[TASK MATERIAL — start]

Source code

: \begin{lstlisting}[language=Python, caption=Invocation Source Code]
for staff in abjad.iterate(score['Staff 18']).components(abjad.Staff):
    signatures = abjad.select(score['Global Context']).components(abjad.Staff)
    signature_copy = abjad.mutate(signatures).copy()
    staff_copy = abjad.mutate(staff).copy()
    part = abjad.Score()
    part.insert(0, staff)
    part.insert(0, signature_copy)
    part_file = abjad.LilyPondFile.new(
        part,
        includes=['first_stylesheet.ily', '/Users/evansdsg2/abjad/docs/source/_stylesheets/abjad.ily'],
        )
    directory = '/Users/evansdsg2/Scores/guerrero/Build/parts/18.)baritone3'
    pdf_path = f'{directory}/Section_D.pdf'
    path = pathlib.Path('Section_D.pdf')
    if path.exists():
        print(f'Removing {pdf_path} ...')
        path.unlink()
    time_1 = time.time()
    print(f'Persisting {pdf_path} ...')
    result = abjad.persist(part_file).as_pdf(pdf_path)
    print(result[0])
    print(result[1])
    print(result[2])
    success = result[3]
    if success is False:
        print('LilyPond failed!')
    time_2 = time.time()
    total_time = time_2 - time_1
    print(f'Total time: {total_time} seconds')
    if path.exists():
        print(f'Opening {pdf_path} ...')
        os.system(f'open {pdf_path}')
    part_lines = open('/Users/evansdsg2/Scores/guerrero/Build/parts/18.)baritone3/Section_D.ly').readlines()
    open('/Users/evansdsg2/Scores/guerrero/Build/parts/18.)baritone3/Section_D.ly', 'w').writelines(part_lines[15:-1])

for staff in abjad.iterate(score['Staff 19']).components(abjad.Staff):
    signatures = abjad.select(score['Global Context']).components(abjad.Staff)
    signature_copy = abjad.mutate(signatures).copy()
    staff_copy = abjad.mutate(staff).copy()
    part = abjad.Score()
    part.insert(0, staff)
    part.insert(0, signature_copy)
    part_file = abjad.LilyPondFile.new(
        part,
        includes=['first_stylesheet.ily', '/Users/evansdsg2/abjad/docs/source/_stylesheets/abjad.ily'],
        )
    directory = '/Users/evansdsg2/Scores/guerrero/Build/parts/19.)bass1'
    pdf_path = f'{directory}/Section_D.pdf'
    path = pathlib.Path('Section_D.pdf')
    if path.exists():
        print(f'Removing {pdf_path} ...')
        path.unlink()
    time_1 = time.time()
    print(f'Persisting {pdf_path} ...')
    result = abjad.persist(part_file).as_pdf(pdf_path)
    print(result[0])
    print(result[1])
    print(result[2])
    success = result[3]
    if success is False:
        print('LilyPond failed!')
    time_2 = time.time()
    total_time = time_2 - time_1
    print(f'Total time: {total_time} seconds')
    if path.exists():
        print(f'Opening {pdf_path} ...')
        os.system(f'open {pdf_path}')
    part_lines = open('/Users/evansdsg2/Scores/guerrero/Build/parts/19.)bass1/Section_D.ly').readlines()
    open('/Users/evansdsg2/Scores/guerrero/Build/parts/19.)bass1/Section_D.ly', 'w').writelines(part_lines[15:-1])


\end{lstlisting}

[TASK MATERIAL — finish]

- [WORK INSTRUCTIONS]: Copy out the whole listing, exactly as written.

- [WRITTEN REPLY]:
Source code

: \begin{lstlisting}[language=Python, caption=Invocation Source Code]
for staff in abjad.iterate(score['Staff 18']).components(abjad.Staff):
    signatures = abjad.select(score['Global Context']).components(abjad.Staff)
    signature_copy = abjad.mutate(signatures).copy()
    staff_copy = abjad.mutate(staff).copy()
    part = abjad.Score()
    part.insert(0, staff)
    part.insert(0, signature_copy)
    part_file = abjad.LilyPondFile.new(
        part,
        includes=['first_stylesheet.ily', '/Users/evansdsg2/abjad/docs/source/_stylesheets/abjad.ily'],
        )
    directory = '/Users/evansdsg2/Scores/guerrero/Build/parts/18.)baritone3'
    pdf_path = f'{directory}/Section_D.pdf'
    path = pathlib.Path('Section_D.pdf')
    if path.exists():
        print(f'Removing {pdf_path} ...')
        path.unlink()
    time_1 = time.time()
    print(f'Persisting {pdf_path} ...')
    result = abjad.persist(part_file).as_pdf(pdf_path)
    print(result[0])
    print(result[1])
    print(result[2])
    success = result[3]
    if success is False:
        print('LilyPond failed!')
    time_2 = time.time()
    total_time = time_2 - time_1
    print(f'Total time: {total_time} seconds')
    if path.exists():
        print(f'Opening {pdf_path} ...')
        os.system(f'open {pdf_path}')
    part_lines = open('/Users/evansdsg2/Scores/guerrero/Build/parts/18.)baritone3/Section_D.ly').readlines()
    open('/Users/evansdsg2/Scores/guerrero/Build/parts/18.)baritone3/Section_D.ly', 'w').writelines(part_lines[15:-1])

for staff in abjad.iterate(score['Staff 19']).components(abjad.Staff):
    signatures = abjad.select(score['Global Context']).components(abjad.Staff)
    signature_copy = abjad.mutate(signatures).copy()
    staff_copy = abjad.mutate(staff).copy()
    part = abjad.Score()
    part.insert(0, staff)
    part.insert(0, signature_copy)
    part_file = abjad.LilyPondFile.new(
        part,
        includes=['first_stylesheet.ily', '/Users/evansdsg2/abjad/docs/source/_stylesheets/abjad.ily'],
        )
    directory = '/Users/evansdsg2/Scores/guerrero/Build/parts/19.)bass1'
    pdf_path = f'{directory}/Section_D.pdf'
    path = pathlib.Path('Section_D.pdf')
    if path.exists():
        print(f'Removing {pdf_path} ...')
        path.unlink()
    time_1 = time.time()
    print(f'Persisting {pdf_path} ...')
    result = abjad.persist(part_file).as_pdf(pdf_path)
    print(result[0])
    print(result[1])
    print(result[2])
    success = result[3]
    if success is False:
        print('LilyPond failed!')
    time_2 = time.time()
    total_time = time_2 - time_1
    print(f'Total time: {total_time} seconds')
    if path.exists():
        print(f'Opening {pdf_path} ...')
        os.system(f'open {pdf_path}')
    part_lines = open('/Users/evansdsg2/Scores/guerrero/Build/parts/19.)bass1/Section_D.ly').readlines()
    open('/Users/evansdsg2/Scores/guerrero/Build/parts/19.)bass1/Section_D.ly', 'w').writelines(part_lines[15:-1])


\end{lstlisting}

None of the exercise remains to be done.